Konuyla ilgili değerlendirmelerde bulunan Karadeniz Teknik Üniversitesi (KTÜ) Sürmene Deniz Bilimleri Fakültesi Balıkçılık Teknolojisi Mühendisliği Kısım Lider Yardımcısı Dr. Öğretim Üyesi Ahmet Şahin, "Şu etapta hamsi bol avlanıyor demek güç. Her yıl av dönemi başladığı vakit hamsi bol olacak diye başlarız. Sonrasında az olduğu görülüyor. Geçen yıl başlayan bir kota uygulaması vardı bu yıl da devam ediyor. Tarım ve Orman Bakanlığı kotaları belirlemek için talepleri topluyor. Bakalım bu sene kota ne kadar olacak. Bu âlâ mi oldu makûs mü oldu av dönemi bittiği vakit konuşacağız" dedi.

"Süreç bu türlü devam ederse daha da berbat olacak"
Hamsi avcılığının her geçen yıl azaldığına dikkat çeken Şahin, "Son 20 yıla baktığımızda avcılık daima aşağıya gidiyor. TÜİK’in açıkladığı datalarda de bu görülüyor. 2023-2024 av döneminde 270 bin ton olan hamsi avcılığı 2024-2025 döneminde 150 bin tonlara düşmüş. 400 bin ton kota verilmişti. 150 bin tonun 90 bin tonu halkın tüketimi için kullanılmış, geri kalan 65 bin tonu balık unu yağı fabrikalarına verilmiş. Aslında çok büyük bir ölçü. Zira Toplam deniz balıkları avcılık ölçüsü 290 bin ton olduğunu görüyoruz. Bunun yaklaşık 210 bin tonu tezgahtan tüketim için kullanılmış. Geri kalan 80 bin ton balık unu yağ fabrikasına gitmiş. Bu hesaptan baktığımızda 80 bin tonun tamamı yani 65 bin tonu fabrikaya giden hamsiler oluşturuyor. Fabrikalara küçük hamsileri gönderiyoruz demek ki şimdi üreme bahtı yakalayamayan küçük balıkların avcılığı devam ediyor.

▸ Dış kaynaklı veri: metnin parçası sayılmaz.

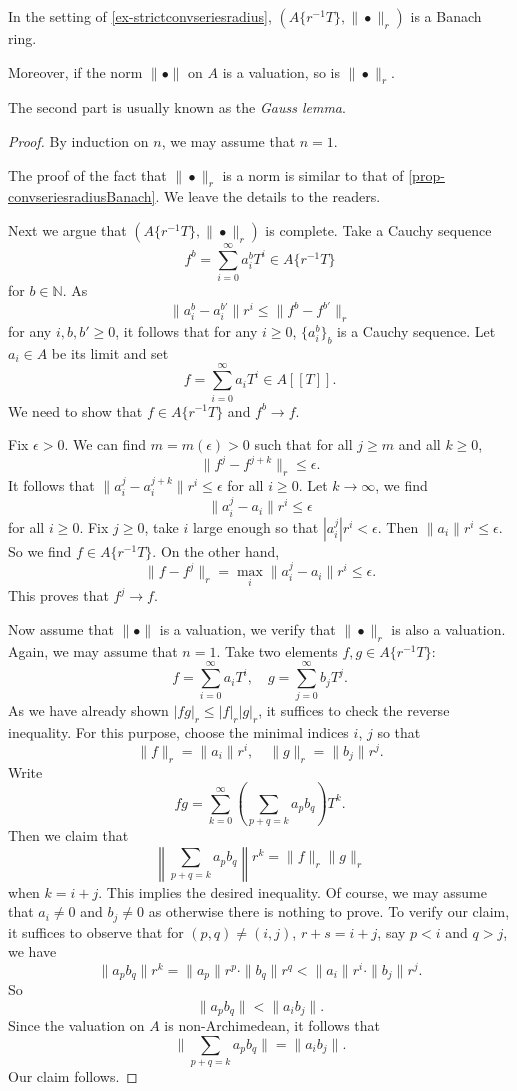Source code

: \begin{proposition}\label{prop-strictconvseriesradiusBanach}
    In the setting of \cref{ex-strictconvseriesradius}, $(A\{ r^{-1}T \}  ,\|\bullet\|_r)$ is a Banach ring.

    Moreover, if the norm $\|\bullet\|$ on $A$ is a valuation, so is $\|\bullet\|_r$.
\end{proposition}
The second part is usually known as the \emph{Gauss lemma}.
\begin{proof}
    By induction on $n$, we may assume that $n=1$.

    The proof of the fact that $\|\bullet\|_r$ is a norm is similar to that of \cref{prop-convseriesradiusBanach}. We leave the details to the readers.

    Next we argue that $(A\{ r^{-1}T \}  ,\|\bullet\|_r)$  is complete. 
    Take a Cauchy sequence 
    \[
        f^b=\sum_{i=0}^{\infty}a^b_i T^i\in A\{ r^{-1}T \}
    \]
    for $b\in \mathbb{N}$. As 
    \[
        \|a^b_i-a^{b'}_i\|r^i\leq \|f^b-f^{b'}\|_r
    \]
    for any $i,b,b'\geq 0$, it follows that for any $i\geq 0$, $\{a^b_i\}_b$ is a Cauchy sequence. Let $a_i\in A$ be its limit and set 
    \[
        f=\sum_{i=0}^{\infty}a_i T^i\in A[[T]].
    \]
    We need to show that $f\in A\{ r^{-1}T \}$ and $f^b\to f$.
    
    Fix $\epsilon>0$. We can find $m=m(\epsilon)>0$ such that for all $j\geq m$ and all $k\geq 0$, 
    \[
      \|f^j-f^{j+k}\|_r\leq \epsilon.  
    \]
    It follows that $\|a^j_i-a^{j+k}_i\|r^i\leq \epsilon$ for all $i\geq 0$. Let $k\to\infty$, we find
    \[
        \|a^j_i-a_i\|r^i\leq \epsilon
    \]
    for all $i\geq 0$. Fix $j\geq 0$, take $i$ large enough so that $|a^j_i|r^i<\epsilon$. Then $\|a_i\|r^i\leq \epsilon$. So we find $f\in A\{r^{-1}T\}$. On the other hand,
    \[
         \|f-f^j\|_r=\max_{i} \|a^j_i-a_i\|r^i\leq \epsilon.  
    \]
    This proves that $f^j\to f$.

    Now assume that $\|\bullet\|$ is a valuation, we verify that $\|\bullet\|_r$ is also a valuation. Again, we may assume that $n=1$. Take two elements $f,g\in A\{r^{-1}T\}$:
    \[
        f=\sum_{i=0}^{\infty}a_i T^i,\quad g=\sum_{j=0}^{\infty}b_j T^j.
    \]
    As we have already shown $|fg|_r\leq |f|_r|g|_r$, it suffices to check the reverse inequality. For this purpose, choose the minimal indices $i$, $j$ so that
    \[
        \|f\|_r=\|a_i\|r^i,\quad \|g\|_r=\|b_j\|r^j.  
    \]
    Write
    \[
        fg=\sum_{k=0}^{\infty} \left(\sum_{p+q=k}a_pb_q  \right)T^k.
    \]
    Then we claim that
    \[
        \left\|\sum_{p+q=k}a_pb_q\right\| r^k =  \|f\|_r \|g\|_r
    \] 
    when $k=i+j$.
    This implies the desired inequality.  Of course, we may assume that $a_i\neq 0$ and $b_j\neq 0$ as otherwise there is nothing to prove.
    To verify our claim, it suffices to observe that for $(p,q)\neq (i,j)$, $r+s=i+j$, say $p<i$ and $q>j$, we have
    \[
        \|a_p b_q\|r^k=\|a_p\|r^p\cdot \|b_q\|r^q<\|a_i\|r^i\cdot \|b_j\|r^j.
    \]
    So 
    \[
        \|a_p b_q\|< \|a_i b_j\|.
    \]
    Since the valuation on $A$ is non-Archimedean, it follows that 
    \[
        \|\sum_{p+q=k}a_pb_q\|=\|a_ib_j\|.  
    \]
    Our claim follows.
\end{proof}

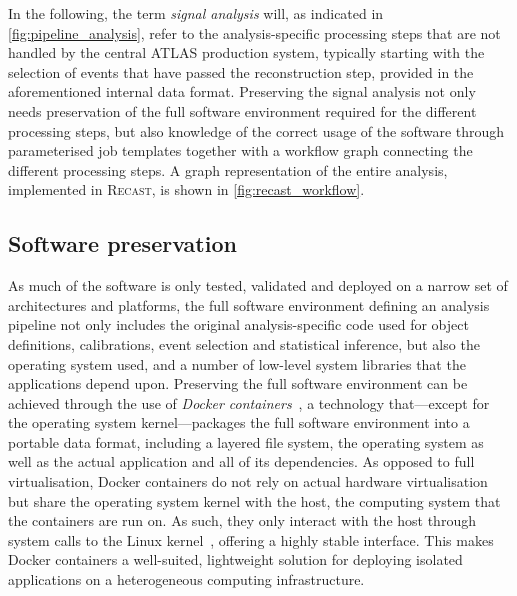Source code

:  In the following, the term \textit{signal analysis} will, as indicated in \cref{fig:pipeline_analysis}, refer to the analysis-specific processing steps that are not handled by the central ATLAS production system, typically starting with the selection of events that have passed the reconstruction step, provided in the aforementioned internal data format. Preserving the signal analysis not only needs preservation of the full software environment required for the different processing steps, but also knowledge of the correct usage of the software through parameterised job templates together with a workflow graph connecting the different processing steps. A graph representation of the entire analysis, implemented in \textsc{Recast}, is shown in \cref{fig:recast_workflow}.

\subsection{Software preservation}

As much of the software is only tested, validated and deployed on a narrow set of architectures and platforms, the full software environment defining an analysis pipeline not only includes the original analysis-specific code used for object definitions, calibrations, event selection and statistical inference, but also the operating system used, and a number of low-level system libraries that the applications depend upon.
Preserving the full software environment can be achieved through the use of \textit{Docker containers}~\cite{docker,Binet:2134524}, a technology that---except for the operating system kernel---packages the full software environment into a portable data format, including a layered file system, the operating system as well as the actual application and all of its dependencies.
As opposed to full virtualisation, Docker containers do not rely on actual hardware virtualisation but share the operating system kernel with the host, \ie the computing system that the containers are run on. As such, they only interact with the host through system calls to the Linux kernel~\cite{Binet:2134524}, offering a highly stable interface. This makes Docker containers a well-suited, lightweight solution for deploying isolated applications on a heterogeneous computing infrastructure.

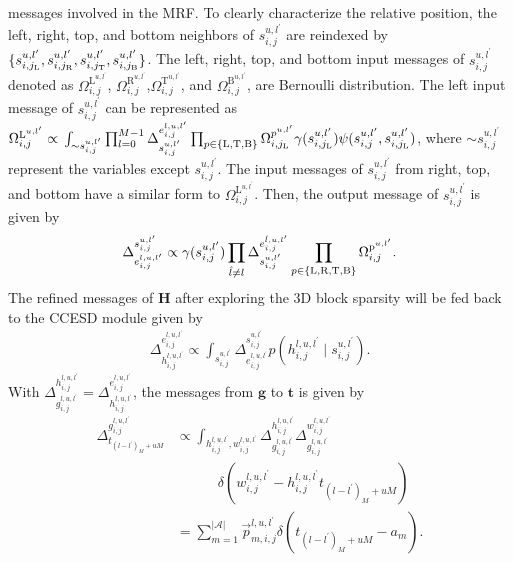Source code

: \documentclass[conference]{IEEEtran}
\begin{document}
    messages involved in the MRF. To clearly characterize
    the relative position, the left, right, top, and bottom neighbors of $s_{i,j}^{u,l^{\prime}}$ are reindexed by $\{s_{i,j_{\text L}}^{u,l^{\prime}}, s_{i,j_{\text R}}^{u,l^{\prime}}, s_{i,j_{\text T}}^{u,l^{\prime}}, s_{i,j_{\text B}}^{u,l^{\prime}} \}$. The left, right, top, and bottom input messages of $s_{i,j}^{u,l^{\prime}}$ denoted as $\Omega^{\text{L}^{u,l^{\prime}}}_{i,j}$, $\Omega^{\text{R}^{u,l^{\prime}}}_{i,j}$,$\Omega^{\text{T}^{u,l^{\prime}}}_{i,j}$, and $\Omega^{\text{B}^{u,l^{\prime}}}_{i,j}$, are Bernoulli distribution. The left input message of $s_{i,j}^{u,l^{\prime}}$ can be represented as	
    	$\Omega^{\text{L}^{u,l^{\prime}}}_{i,j} \propto \nonumber\\
    	\int_{\sim s_{i,j}^{u,l^{\prime}}} \prod_{l=0}^{M-1}
    	\Delta^{e_{i,j}^{l,u,l^{\prime}}}_{s_{i,j}^{u,l^{\prime}}} \prod_{p \in \{\text L,\text T,\text B\}} 
    	\Omega^{p^{u,l^{\prime}}}_{i,j_{\text{L}}} 
    	\gamma(s_{i,j_{\text L}}^{u,l^{\prime}}) 
    	\psi(s_{i,j}^{u,l^{\prime}}, s_{i,j_{\text L}}^{u,l^{\prime}})
    $,
	where $\sim s_{i,j}^{u,l^{\prime}}$ represent the variables except $s_{i,j}^{u,l^{\prime}}$. The input messages of $s_{i,j}^{u,l^{\prime}}$ from right, top, and bottom have a similar form to $\Omega^{\text{L}^{u,l^{\prime}}}_{i,j}$. Then, the output message of $s_{i,j}^{u,l^{\prime}}$ is given by
	\begin{align}
	\label{outputS}
		\Delta^{s_{i,j}^{u,l^{\prime}}}_{e_{i,j}^{l,u,l^{\prime}}} \propto 
		\gamma(s_{i,j}^{u,l^{\prime}})
		\prod_{\hat l \neq l} \Delta_{s_{i,j}^{u,l^{\prime}}}^{e_{i,j}^{\hat l,u,l^{\prime}}}
		\prod_{p \in \{\text L, \text R, \text T, \text B\}}\Omega^{\text{p}^{u,l^{\prime}}}_{i,j}.		
	\end{align}	
	The refined messages of $\mathbf H$ after exploring the 3D block sparsity will be fed back to the CCESD module given by
	\begin{align}
	\label{TSEend}
		\Delta^{e_{i,j}^{l,u,l^{\prime}}}_{h_{i,j}^{l,u,l^{\prime}}}
		\propto \int_{s_{i,j}^{u,l^{\prime}}} \Delta^{s_{i,j}^{u,l^{\prime}}}_{e_{i,j}^{l,u,l^{\prime}}}
			p\left(h_{i, j}^{l, u, l^{\prime}} \mid s_{i, j}^{u, l^{\prime}} \right).
	\end{align}
	With $\Delta^{h_{i,j}^{l,u,l^{\prime}}}_{g_{i,j}^{l,u,l^{\prime}}}=	\Delta^{e_{i,j}^{l,u,l^{\prime}}}_{h_{i,j}^{l,u,l^{\prime}}}$, the messages from $\mathbf g$ to $\mathbf t$ is given by
	\begin{align}
	\label{tstart}
		\Delta^{g_{i,j}^{l,u,l^{\prime}}}_{t_{(l-l^{\prime})_M+uM}}
		&\propto \int_{h_{i,j}^{l,u,l^{\prime}},w_{i,j}^{l,u,l^{\prime}}}   \Delta^{h_{i,j}^{l,u,l^{\prime}}}_{g_{i,j}^{l,u,l^{\prime}}}
		\Delta_{g_{i,j}^{l,u,l^{\prime}}}^{w_{i,j}^{l,u,l^{\prime}}} \nonumber \\ 
		&\quad\quad\quad\delta(w_{i,j}^{l,u,l^{\prime}}-h_{i,j}^{l,u,l^{\prime}}t_{(l-l^{\prime})_M+uM})\nonumber \\
		&=\sum_{m=1}^{|\mathcal{A}|} 
		\overrightarrow{p}^{l,u,l^{\prime}}_{m,i,j} \delta(t_{(l-l^{\prime})_M+uM}-a_m).
	\end{align}
\end{document}
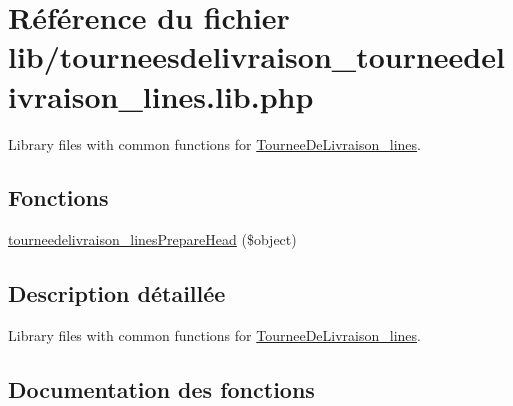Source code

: \hypertarget{tourneesdelivraison__tourneedelivraison__lines_8lib_8php}{}\section{Référence du fichier lib/tourneesdelivraison\+\_\+tourneedelivraison\+\_\+lines.lib.\+php}
\label{tourneesdelivraison__tourneedelivraison__lines_8lib_8php}


Library files with common functions for \hyperlink{classTourneeDeLivraison__lines}{Tournee\+De\+Livraison\+\_\+lines}.  


\subsection*{Fonctions}
\begin{DoxyCompactItemize}
\item 
\hyperlink{tourneesdelivraison__tourneedelivraison__lines_8lib_8php_a72f2188753735e449dbefdb6b66e5b05}{tourneedelivraison\+\_\+lines\+Prepare\+Head} (\$object)
\end{DoxyCompactItemize}


\subsection{Description détaillée}
Library files with common functions for \hyperlink{classTourneeDeLivraison__lines}{Tournee\+De\+Livraison\+\_\+lines}. 



\subsection{Documentation des fonctions}
\mbox{\label{tourneesdelivraison__tourneedelivraison__lines_8lib_8php_a72f2188753735e449dbefdb6b66e5b05}} 
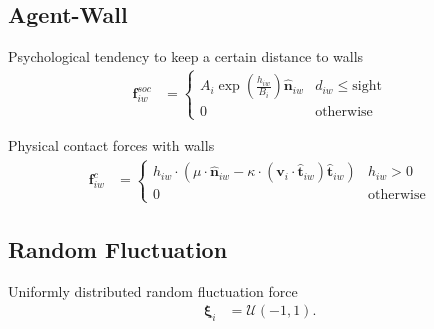 \subsection{Agent-Wall}
Psychological tendency to keep a certain distance to walls
\begin{align}
\mathbf{f}_{iw}^{soc} &=
\begin{cases}
A_{i} \exp\left(\frac{h_{iw}}{B_{i}}\right) \hat{\mathbf{n}}_{iw} &  d_{iw} \leq \text{sight} \\
0 & \text{otherwise}
\end{cases}
\end{align} 

Physical contact forces with walls
\begin{align}
\mathbf{f}_{iw}^{c} &= 
\begin{cases}
h_{iw} \cdot \left(\mu \cdot \hat{\mathbf{n}}_{iw} - \kappa \cdot (\mathbf{v}_{i} \cdot \hat{\mathbf{t}}_{iw}) \hat{\mathbf{t}}_{iw}\right) & h_{iw} > 0 \\
0 & \text{otherwise}
\end{cases}
\end{align}


\subsection{Random Fluctuation}
Uniformly distributed random fluctuation force
\begin{align}
\boldsymbol{\xi}_{i} &= \boldsymbol{\mathcal{U}}(-1, 1).
\end{align}




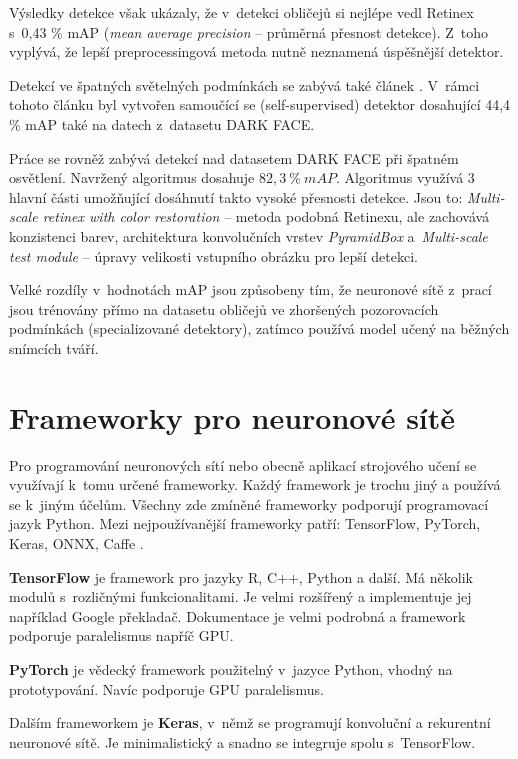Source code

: Výsledky detekce však ukázaly, že v~detekci obličejů si nejlépe vedl Retinex s~0,43 \% mAP (\emph{mean average precision} -- průměrná přesnost detekce). Z~toho vyplývá, že lepší preprocessingová metoda nutně neznamená úspěšnější detektor.

Detekcí ve špatných světelných podmínkách se zabývá také článek \cite{HLAFace}. V~rámci tohoto článku byl vytvořen samoučící se (self-supervised) detektor dosahující 44,4 \% mAP také na datech z~datasetu DARK FACE.

Práce \cite{fdExtremelyLowConditions} se rovněž zabývá detekcí nad datasetem DARK FACE při špatném osvětlení. Navržený algoritmus dosahuje $82,3\:\%\:mAP$. Algoritmus využívá 3 hlavní části umožňující dosáhnutí takto vysoké přesnosti detekce. Jsou to: \emph{Multi-scale retinex with color restoration} -- metoda podobná Retinexu, ale zachovává konzistenci barev, architektura konvolučních vrstev \emph{PyramidBox} a~\emph{Multi-scale test module} -- úpravy velikosti vstupního obrázku pro lepší detekci.

Velké rozdíly v~hodnotách mAP jsou způsobeny tím, že neuronové sítě z~prací \cite{HLAFace, fdExtremelyLowConditions} jsou trénovány přímo na datasetu obličejů ve zhoršených pozorovacích podmínkách (specializované detektory), zatímco \cite{lowLightFdReview} používá model učený na běžných snímcích tváří.

\section{Frameworky pro neuronové sítě}
\label{sekce:frameworky_pro_ns}
Pro programování neuronových sítí nebo obecně aplikací strojového učení se využívají k~tomu určené frameworky. Každý framework je trochu jiný a používá se k~jiným účelům. Všechny zde zmíněné frameworky podporují programovací jazyk Python. Mezi nejpoužívanější frameworky patří: TensorFlow, PyTorch, Keras, ONNX, Caffe \cite{nsFrameworks}.

\vspace{1em}
\textbf{TensorFlow} je framework pro jazyky R, C++, Python a další. Má několik modulů s~rozličnými funkcionalitami. Je velmi rozšířený a implementuje jej například Google překladač. Dokumentace je velmi podrobná a framework podporuje paralelismus napříč GPU.

\textbf{PyTorch} je vědecký framework použitelný v~jazyce Python, vhodný na prototypování. Navíc podporuje GPU paralelismus.

Dalším frameworkem je \textbf{Keras}, v~němž se programují konvoluční a rekurentní neuronové sítě. Je minimalistický a snadno se integruje spolu s~TensorFlow.

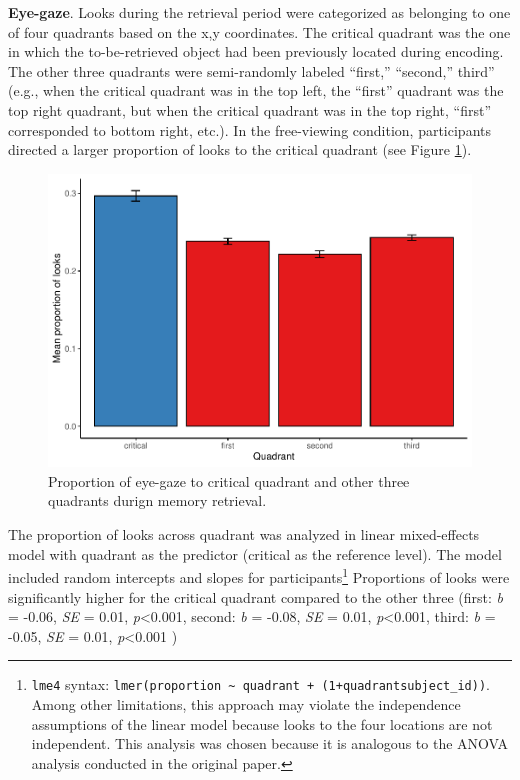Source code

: \documentclass[
  english,
  man,floatsintext]{apa6}
\begin{document}
\textbf{Eye-gaze}. Looks during the retrieval period were categorized as belonging to one of four quadrants based on the x,y coordinates. The critical quadrant was the one in which the to-be-retrieved object had been previously located during encoding. The other three quadrants were semi-randomly labeled ``first,'' ``second,'' third'' (e.g., when the critical quadrant was in the top left, the ``first'' quadrant was the top right quadrant, but when the critical quadrant was in the top right, ``first'' corresponded to bottom right, etc.). In the free-viewing condition, participants directed a larger proportion of looks to the critical quadrant (see Figure \ref{fig:E2-gaze-fig}).

\begin{figure}
\centering
\includegraphics{manuscript_files/figure-latex/E2-gaze-fig-1.pdf}
\caption{\label{fig:E2-gaze-fig}Proportion of eye-gaze to critical quadrant and other three quadrants durign memory retrieval.}
\end{figure}

The proportion of looks across quadrant was analyzed in linear mixed-effects model with quadrant as the predictor (critical as the reference level). The model included random intercepts and slopes for participants\footnote{ \texttt{lme4} syntax: \texttt{lmer(proportion\ \textasciitilde{}\ quadrant\ +\ (1+quadrant\textbar{}subject\_id))}. Among other limitations, this approach may violate the independence assumptions of the linear model because looks to the four locations are not independent. This analysis was chosen because it is analogous to the ANOVA analysis conducted in the original paper.} Proportions of looks were significantly higher for the critical quadrant compared to the other three (first: \emph{b} = -0.06, \emph{SE} = 0.01, \emph{p}\textless0.001, second: \emph{b} = -0.08, \emph{SE} = 0.01, \emph{p}\textless0.001, third: \emph{b} = -0.05, \emph{SE} = 0.01, \emph{p}\textless0.001 )
\end{document}

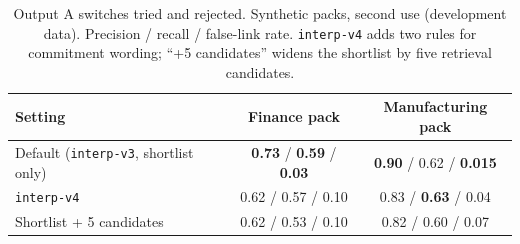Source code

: \begin{table}[H]
\centering\small
\caption{Output A switches tried and rejected. Synthetic packs, second use (development data). Precision / recall / false-link rate. \texttt{interp-v4} adds two rules for commitment wording; ``+5 candidates'' widens the shortlist by five retrieval candidates.}
\label{tab:outputA-switches}
\begin{tabular}{lcc}
\toprule
Setting & Finance pack & Manufacturing pack\\\midrule
Default (\texttt{interp-v3}, shortlist only) & \textbf{0.73} / \textbf{0.59} / \textbf{0.03} & \textbf{0.90} / 0.62 / \textbf{0.015}\\
\texttt{interp-v4} & 0.62 / 0.57 / 0.10 & 0.83 / \textbf{0.63} / 0.04\\
Shortlist + 5 candidates & 0.62 / 0.53 / 0.10 & 0.82 / 0.60 / 0.07\\
\bottomrule
\end{tabular}
\end{table}
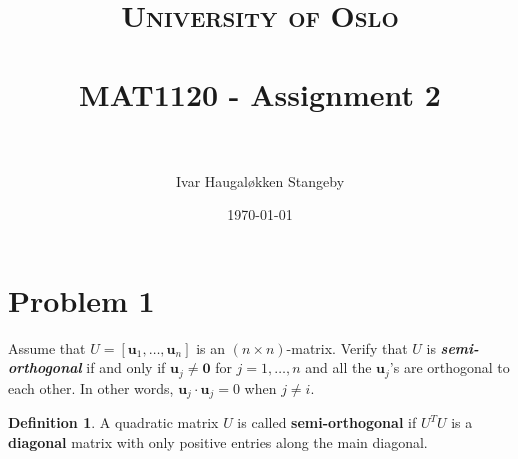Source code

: \documentclass[paper=a4, fontsize=11pt]{scrartcl} %
\title{	
  \normalfont \normalsize
  \textsc{University of Oslo} \\ [25pt] %
  \horrule{0.5pt} \\[0.4cm] %
  \huge MAT1120 - Assignment 2 \\ %
  \horrule{2pt} \\[0.5cm] %
}
\author{Ivar Haugaløkken Stangeby} %
\date{\normalsize\today} %
\numberwithin{equation}{section} %
\numberwithin{figure}{section} %
\numberwithin{table}{section} %
\theoremstyle{definition}
\newtheorem*{definition}{Definition}
\begin{document}
\maketitle %
\section*{Problem 1}
Assume that $U = \left[ \mathbf{u}_1,\dots,\mathbf{u}_n \right]$ is an $\left(n \times n\right)$-matrix.
Verify that $U$ is \textbf{\textit{semi-orthogonal}} if and only if $\mathbf{u}_j \neq \mathbf{0}$ for $j=1,\dots,n$ and all the $\mathbf{u}_j$'s are orthogonal
to each other. In other words, $\mathbf{u}_j \cdot \mathbf{u}_j = 0$ when $j \neq i$.

\begin{definition}
  A quadratic matrix $U$ is called \textbf{semi-orthogonal} if $U^TU$ is a \textbf{diagonal} matrix with only positive entries along the
  main diagonal.
\end{definition}
\end{document}
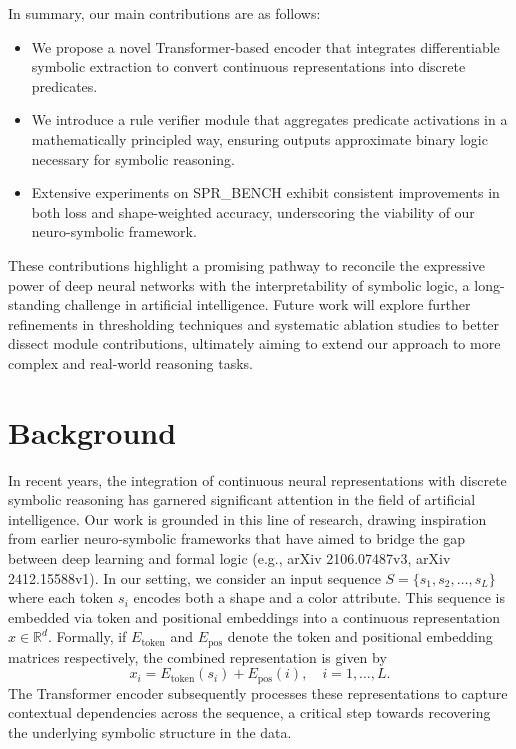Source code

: \documentclass{article}
\begin{document}
In summary, our main contributions are as follows:
\begin{itemize}
    \item We propose a novel Transformer-based encoder that integrates differentiable symbolic extraction to convert continuous representations into discrete predicates.
    \item We introduce a rule verifier module that aggregates predicate activations in a mathematically principled way, ensuring outputs approximate binary logic necessary for symbolic reasoning.
    \item Extensive experiments on SPR\_BENCH exhibit consistent improvements in both loss and shape-weighted accuracy, underscoring the viability of our neuro-symbolic framework.
\end{itemize}

These contributions highlight a promising pathway to reconcile the expressive power of deep neural networks with the interpretability of symbolic logic, a long-standing challenge in artificial intelligence. Future work will explore further refinements in thresholding techniques and systematic ablation studies to better dissect module contributions, ultimately aiming to extend our approach to more complex and real-world reasoning tasks.

\section{Background}
In recent years, the integration of continuous neural representations with discrete symbolic reasoning has garnered significant attention in the field of artificial intelligence. Our work is grounded in this line of research, drawing inspiration from earlier neuro‐symbolic frameworks that have aimed to bridge the gap between deep learning and formal logic (e.g., arXiv 2106.07487v3, arXiv 2412.15588v1). In our setting, we consider an input sequence \( S = \{s_1, s_2, \ldots, s_L\} \) where each token \( s_i \) encodes both a shape and a color attribute. This sequence is embedded via token and positional embeddings into a continuous representation \( x \in \mathbb{R}^d \). Formally, if \( E_\text{token} \) and \( E_\text{pos} \) denote the token and positional embedding matrices respectively, the combined representation is given by
\[
x_i = E_\text{token}(s_i) + E_\text{pos}(i), \quad i = 1, \ldots, L.
\]
The Transformer encoder subsequently processes these representations to capture contextual dependencies across the sequence, a critical step towards recovering the underlying symbolic structure in the data.
\end{document}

Süreç bu türlü devam ederse daha da makus olacak. Bu yılki av oranlarına bakıp Tarım ve Orman Bakanlığı’nın sert tedbirler alması gerekecek. Tahminen hamsi av dönemini büsbütün kapatmak üzere yahut kotayı çok daha hudutlu tutmak gibi" halinde konuştu.

"Şuanda hamsiyi etkileyen en değerli öge çok av çabamız"
Karadeniz’de hamsiye ziyan verecek bir istilacı tıbbın olmadığını fakat hamsiyi etkileyen çok av eforunun olduğunu kaydeden Şahin, "Hamside bir tehlike var bunu herkes biliyor. Stok her geçen gün azalıyor. 300-350 bin tonlardı şu anda 150 bin ton. 200 bin tonlara çok az çıktığı oluyor. Buradaki azalma yalnızca av ölçüsü değil, avlanılan balığın uzunluğunun küçülmesi de bu durumu doğruluyor. Bu çok büyük bir tehlike. Bir an evvel tedbir alınması lazım. Bakanlığımız ve üniversitelerin yapmış olduğu çalışmalar sonucunda bir karar verilmesi gerekiyor. Karadeniz’de hamsiye ziyan verecek bir istilacı çeşit yok. Şuanda hamsiyi etkileyen bizim çok av gayretimiz. Bunu yanlış avlanma tercihi de diyebiliriz. Artı olarak kirliliğinde tesiri var. Bilhassa kıyısal alanlardaki kirliliğin tesiri çok fazla. Bu ikisi hamsinin stoklarını azaltma tarafında tesir ediyor" tabirlerini kullandı.

Bizi sosyal medyadan takip edin

Yorum Yaz

Gönderdiğiniz yorum moderasyon ekibi tarafından incelendikten sonra yayınlanacaktır.